We need each other here, because the energy which burns in Jesus, and in us, is not of our own making. It’s from God. We don’t create it, but through prayer and practice, through singing and silence, we allow God’s passion to be released through us, and we remember that our mission of redemption and reconciliation, of justice and liberation is first of all God’s mission.
So as we tie on our proverbial phylacteries, Jesus asks us to remember what really matters, why we’re here today, so that our religious words and gestures will not be empty acts, but world-changing ones, overflowing with passionate meaning.
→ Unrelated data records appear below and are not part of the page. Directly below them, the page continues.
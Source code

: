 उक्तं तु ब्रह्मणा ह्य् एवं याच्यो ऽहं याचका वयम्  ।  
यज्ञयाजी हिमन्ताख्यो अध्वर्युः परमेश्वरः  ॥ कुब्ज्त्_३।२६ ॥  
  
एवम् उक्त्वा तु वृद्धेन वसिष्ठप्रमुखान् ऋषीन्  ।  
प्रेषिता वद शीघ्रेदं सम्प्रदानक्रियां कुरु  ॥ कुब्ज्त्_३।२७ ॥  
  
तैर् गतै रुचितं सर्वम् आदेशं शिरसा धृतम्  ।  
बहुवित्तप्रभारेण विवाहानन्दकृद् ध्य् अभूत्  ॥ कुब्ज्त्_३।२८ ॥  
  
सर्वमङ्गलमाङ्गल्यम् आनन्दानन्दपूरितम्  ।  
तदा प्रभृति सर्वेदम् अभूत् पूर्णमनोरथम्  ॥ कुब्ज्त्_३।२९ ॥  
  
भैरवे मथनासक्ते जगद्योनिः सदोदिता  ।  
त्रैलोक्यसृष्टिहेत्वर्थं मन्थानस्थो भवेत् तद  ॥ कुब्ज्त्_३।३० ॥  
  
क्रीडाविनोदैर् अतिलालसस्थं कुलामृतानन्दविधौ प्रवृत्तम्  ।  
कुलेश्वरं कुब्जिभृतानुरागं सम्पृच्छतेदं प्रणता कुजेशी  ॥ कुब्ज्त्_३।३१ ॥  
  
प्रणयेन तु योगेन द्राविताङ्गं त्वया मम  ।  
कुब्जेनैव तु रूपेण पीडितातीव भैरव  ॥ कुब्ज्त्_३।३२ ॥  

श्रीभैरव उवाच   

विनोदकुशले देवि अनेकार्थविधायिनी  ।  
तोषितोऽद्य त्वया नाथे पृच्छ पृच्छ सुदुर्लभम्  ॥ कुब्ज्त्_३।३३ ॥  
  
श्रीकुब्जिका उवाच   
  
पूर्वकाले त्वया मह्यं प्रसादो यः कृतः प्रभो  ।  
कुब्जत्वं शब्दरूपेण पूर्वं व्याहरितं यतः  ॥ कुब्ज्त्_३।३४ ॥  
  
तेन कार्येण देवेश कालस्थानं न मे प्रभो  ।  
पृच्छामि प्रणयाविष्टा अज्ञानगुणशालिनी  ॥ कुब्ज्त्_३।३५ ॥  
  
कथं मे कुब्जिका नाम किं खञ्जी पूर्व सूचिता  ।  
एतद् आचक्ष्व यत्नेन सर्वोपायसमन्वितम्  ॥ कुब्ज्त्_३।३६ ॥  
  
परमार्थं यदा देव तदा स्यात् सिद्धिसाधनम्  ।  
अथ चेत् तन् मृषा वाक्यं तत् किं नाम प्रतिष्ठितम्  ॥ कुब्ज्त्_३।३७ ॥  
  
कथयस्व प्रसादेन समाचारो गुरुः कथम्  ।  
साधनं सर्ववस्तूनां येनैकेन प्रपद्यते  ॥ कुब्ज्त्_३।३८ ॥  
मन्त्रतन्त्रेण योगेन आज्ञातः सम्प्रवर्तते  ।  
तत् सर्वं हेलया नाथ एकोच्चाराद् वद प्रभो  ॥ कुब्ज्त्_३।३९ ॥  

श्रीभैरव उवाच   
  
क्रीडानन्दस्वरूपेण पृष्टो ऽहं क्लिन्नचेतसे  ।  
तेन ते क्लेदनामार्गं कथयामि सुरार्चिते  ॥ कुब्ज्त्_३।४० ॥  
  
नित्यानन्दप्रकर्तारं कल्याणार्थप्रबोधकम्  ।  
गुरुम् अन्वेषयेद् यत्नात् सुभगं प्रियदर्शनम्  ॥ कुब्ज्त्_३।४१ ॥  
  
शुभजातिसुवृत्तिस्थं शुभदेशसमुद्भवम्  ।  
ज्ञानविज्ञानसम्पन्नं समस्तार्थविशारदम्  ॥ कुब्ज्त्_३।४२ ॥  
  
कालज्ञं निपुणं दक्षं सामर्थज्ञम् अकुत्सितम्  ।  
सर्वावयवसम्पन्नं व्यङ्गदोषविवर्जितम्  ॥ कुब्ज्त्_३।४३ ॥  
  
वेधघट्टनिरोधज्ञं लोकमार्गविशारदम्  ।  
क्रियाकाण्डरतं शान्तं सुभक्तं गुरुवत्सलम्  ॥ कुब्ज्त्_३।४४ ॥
Maybe it’s our day to be humbled, to bow at the name of Jesus and remember who truly is Lord of our lives. Maybe it’s our day to be exalted, to look up to Jesus with his outstretched hand and be healed. Maybe it’s our day to look Jesus in the eye … in the eyes of another, and to realize for the first or thousandth time, just how everything changes when we are all sisters and brothers and students of the one Teacher.
For me, it’s a time to return to my Guide, the Great Jehovah … to feed on the bread of heaven, to bathe in the healing streams, to bid my anxious fears subside, and let the fire and cloudy pillar lead me all my journey through.
Strong deliverer, strong deliverer, be thou still my strength and shield, be thou still my strength and shield.